(Document images with source code)

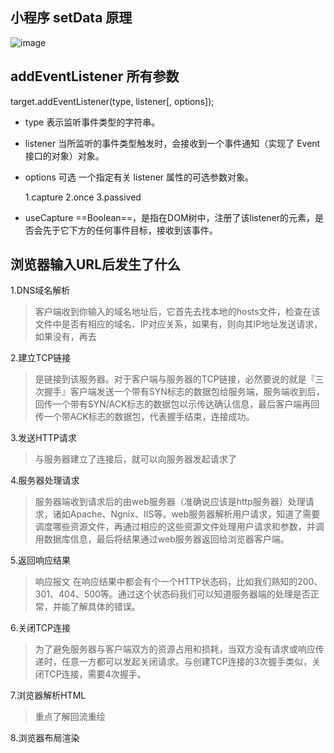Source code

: ## 小程序 setData 原理
 ![image](http://images2017.cnblogs.com/blog/814103/201708/814103-20170803110258678-441873894.jpg)
 
 ## addEventListener 所有参数
 
 target.addEventListener(type, listener[, options]);
 
 - type 表示监听事件类型的字符串。
 
 - listener 当所监听的事件类型触发时，会接收到一个事件通知（实现了 Event 接口的对象）对象。
  
 - options 可选 一个指定有关 listener 属性的可选参数对象。
 
    1.capture
    2.once
    3.passived

- useCapture ==Boolean==，是指在DOM树中，注册了该listener的元素，是否会先于它下方的任何事件目标，接收到该事件。

## 浏览器输入URL后发生了什么

1.DNS域名解析
> 客户端收到你输入的域名地址后，它首先去找本地的hosts文件，检查在该文件中是否有相应的域名、IP对应关系，如果有，则向其IP地址发送请求，如果没有，再去

2.建立TCP链接
> 是链接到该服务器。对于客户端与服务器的TCP链接，必然要说的就是『三次握手』客户端发送一个带有SYN标志的数据包给服务端，服务端收到后，回传一个带有SYN/ACK标志的数据包以示传达确认信息，最后客户端再回传一个带ACK标志的数据包，代表握手结束，连接成功。

3.发送HTTP请求
> 与服务器建立了连接后，就可以向服务器发起请求了

4.服务器处理请求

>服务器端收到请求后的由web服务器（准确说应该是http服务器）处理请求，诸如Apache、Ngnix、IIS等。web服务器解析用户请求，知道了需要调度哪些资源文件，再通过相应的这些资源文件处理用户请求和参数，并调用数据库信息，最后将结果通过web服务器返回给浏览器客户端。

5.返回响应结果
> 响应报文
在响应结果中都会有个一个HTTP状态码，比如我们熟知的200、301、404、500等。通过这个状态码我们可以知道服务器端的处理是否正常，并能了解具体的错误。

6.关闭TCP连接
>为了避免服务器与客户端双方的资源占用和损耗，当双方没有请求或响应传递时，任意一方都可以发起关闭请求。与创建TCP连接的3次握手类似，关闭TCP连接，需要4次握手。

7.浏览器解析HTML
> 重点了解回流重绘

8.浏览器布局渲染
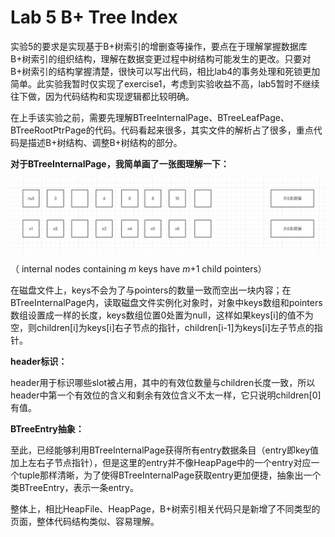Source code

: # Lab 5 B+ Tree Index

实验5的要求是实现基于B+树索引的增删查等操作，要点在于理解掌握数据库B+树索引的组织结构，理解在数据变更过程中树结构可能发生的更改。只要对B+树索引的结构掌握清楚，很快可以写出代码，相比lab4的事务处理和死锁更加简单。此实验我暂时仅实现了exercise1，考虑到实验收益不高，lab5暂时不继续往下做，因为代码结构和实现逻辑都比较明确。



在上手该实验之前，需要先理解BTreeInternalPage、BTreeLeafPage、BTreeRootPtrPage的代码。代码看起来很多，其实文件的解析占了很多，重点代码是描述B+树结构、调整B+树结构的部分。

**对于BTreeInternalPage，我简单画了一张图理解一下：**

![image-20231015174911283](lab5-writeup.assets/image-20231015174911283.png)

（ internal nodes containing *m* keys have *m*+1 child pointers）

在磁盘文件上，keys不会为了与pointers的数量一致而空出一块内容；在BTreeInternalPage内，读取磁盘文件实例化对象时，对象中keys数组和pointers数组设置成一样的长度，keys数组位置0处置为null，这样如果keys[i]的值不为空，则children[i]为keys[i]右子节点的指针，children[i-1]为keys[i]左子节点的指针。

**header标识：**

header用于标识哪些slot被占用，其中的有效位数量与children长度一致，所以header中第一个有效位的含义和剩余有效位含义不太一样，它只说明children[0]有值。

**BTreeEntry抽象：**

至此，已经能够利用BTreeInternalPage获得所有entry数据条目（entry即key值加上左右子节点指针），但是这里的entry并不像HeapPage中的一个entry对应一个tuple那样清晰，为了使得BTreeInternalPage获取entry更加便捷，抽象出一个类BTreeEntry，表示一条entry。



整体上，相比HeapFile、HeapPage，B+树索引相关代码只是新增了不同类型的页面，整体代码结构类似、容易理解。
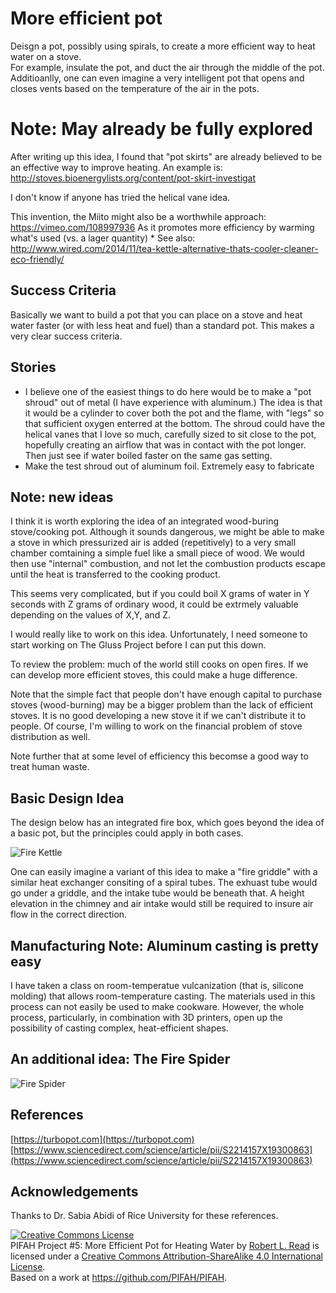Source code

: # More efficient pot

Deisgn a pot, possibly using spirals, to create a more efficient way to heat water on a stove.  
For example, insulate the pot, and duct the air through the middle of the pot.  
Additioanlly, one can even imagine a very intelligent pot that opens and closes vents based on the 
temperature of the air in the pots.

# Note: May already be fully explored

After writing up this idea, I found that "pot skirts" are already believed to be an effective way to improve heating.
An example is: http://stoves.bioenergylists.org/content/pot-skirt-investigat

I don't know if anyone has tried the helical vane idea.

This invention, the Miito might also be a worthwhile approach: https://vimeo.com/108997936
As it promotes more efficiency by warming what's used (vs. a lager quantity)
    * See also: http://www.wired.com/2014/11/tea-kettle-alternative-thats-cooler-cleaner-eco-friendly/

## Success Criteria

Basically we want to build a pot that you can place on a stove and heat water faster (or with less heat and fuel)
than a standard pot. This makes a very clear success criteria.

## Stories

* I believe one of the easiest things to do here would be to make a "pot shroud" out of metal (I have experience with aluminum.)  The idea is that it would be a cylinder to cover both the pot and the flame, with "legs" so that sufficient oxygen enterred at the bottom.  The shroud could have the helical vanes that I love so much, carefully sized to sit close to the pot, hopefully creating an airflow that was in contact with the pot longer.  Then just see if water boiled faster on the same gas setting.
* Make the test shroud out of aluminum foil.  Extremely easy to fabricate


## Note: new ideas

I think it is worth exploring the idea of an integrated wood-buring stove/cooking pot.  Although it sounds dangerous, we might be able to make a stove in which pressurized air is added (repetitively) to a very small chamber comtaining a simple 
fuel like a small piece of wood.  We would then use "internal" combustion, and not let the combustion products escape until
the heat is transferred to the cooking product.

This seems very complicated, but if you could boil X grams of water in Y seconds with Z grams of ordinary wood, it
could be extrmely valuable depending on the values of X,Y, and Z.

I would really like to work on this idea.  Unfortunately, I need someone to start working on The Gluss Project before I can put this down.

To review the problem: much of the world still cooks on open fires. If we can develop more efficient stoves, this could make
a huge difference.

Note that the simple fact that people don't have enough capital to purchase stoves (wood-burning) may be a bigger 
problem than the lack of efficient stoves.  It is no good developing a new stove it if we can't distribute it to people.
Of course, I'm willing to work on the financial problem of stove distribution as well.

Note further that at some level of efficiency this becomse a good way to treat human waste.

## Basic Design Idea

The design below has an integrated fire box, which goes beyond the idea of a basic pot, but the principles could apply in both cases.

![Fire Kettle](https://user-images.githubusercontent.com/5296671/91883545-33433900-ec4a-11ea-996a-930bcd703112.png)

One can easily imagine a variant of this idea to make a "fire griddle" with a similar heat exchanger consiting of a spiral tubes.
The exhuast tube would go under a griddle, and the intake tube would be beneath that. A height elevation in the chimney and air intake
would still be required to insure air flow in the correct direction.

## Manufacturing Note: Aluminum casting is pretty easy

I have taken a class on room-temperatue vulcanization (that is, silicone molding) that allows room-temperature casting.  The materials used in this process can not easily be used to make cookware. However, the whole process, particularly, in combination with 3D printers, open up the possibility of casting complex, heat-efficient shapes.

## An additional idea: The Fire Spider

![Fire Spider](https://user-images.githubusercontent.com/5296671/92622636-e2a38f80-f28a-11ea-965f-8c39c3ff51b3.png)

## References

[https://turbopot.com](https://turbopot.com)
[https://www.sciencedirect.com/science/article/pii/S2214157X19300863](https://www.sciencedirect.com/science/article/pii/S2214157X19300863)

## Acknowledgements

Thanks to Dr. Sabia Abidi of Rice University for these references.

<a rel="license" href="http://creativecommons.org/licenses/by-sa/4.0/"><img alt="Creative Commons License" style="border-width:0" src="https://i.creativecommons.org/l/by-sa/4.0/88x31.png" /></a><br /><span xmlns:dct="http://purl.org/dc/terms/" href="http://purl.org/dc/dcmitype/Text" property="dct:title" rel="dct:type">PIFAH Project #5: More Efficient Pot for Heating Water</span> by <a xmlns:cc="http://creativecommons.org/ns#" href="https://github.com/PIFAH/PIFAH" property="cc:attributionName" rel="cc:attributionURL">Robert L. Read</a> is licensed under a <a rel="license" href="http://creativecommons.org/licenses/by-sa/4.0/">Creative Commons Attribution-ShareAlike 4.0 International License</a>.<br />Based on a work at <a xmlns:dct="http://purl.org/dc/terms/" href="https://github.com/PIFAH/PIFAH" rel="dct:source">https://github.com/PIFAH/PIFAH</a>.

## Required action:
Looking at the entries above, can you reproduce exactly the lines from the one that holds "problem than the" through the one that holds "Thanks to Dr.", and only those?

## Task answer:
problem than the lack of efficient stoves.  It is no good developing a new stove it if we can't distribute it to people.
Of course, I'm willing to work on the financial problem of stove distribution as well.

Note further that at some level of efficiency this becomse a good way to treat human waste.

## Basic Design Idea

The design below has an integrated fire box, which goes beyond the idea of a basic pot, but the principles could apply in both cases.

![Fire Kettle](https://user-images.githubusercontent.com/5296671/91883545-33433900-ec4a-11ea-996a-930bcd703112.png)

One can easily imagine a variant of this idea to make a "fire griddle" with a similar heat exchanger consiting of a spiral tubes.
The exhuast tube would go under a griddle, and the intake tube would be beneath that. A height elevation in the chimney and air intake
would still be required to insure air flow in the correct direction.

## Manufacturing Note: Aluminum casting is pretty easy

I have taken a class on room-temperatue vulcanization (that is, silicone molding) that allows room-temperature casting.  The materials used in this process can not easily be used to make cookware. However, the whole process, particularly, in combination with 3D printers, open up the possibility of casting complex, heat-efficient shapes.

## An additional idea: The Fire Spider

![Fire Spider](https://user-images.githubusercontent.com/5296671/92622636-e2a38f80-f28a-11ea-965f-8c39c3ff51b3.png)

## References

[https://turbopot.com](https://turbopot.com)
[https://www.sciencedirect.com/science/article/pii/S2214157X19300863](https://www.sciencedirect.com/science/article/pii/S2214157X19300863)

## Acknowledgements

Thanks to Dr. Sabia Abidi of Rice University for these references.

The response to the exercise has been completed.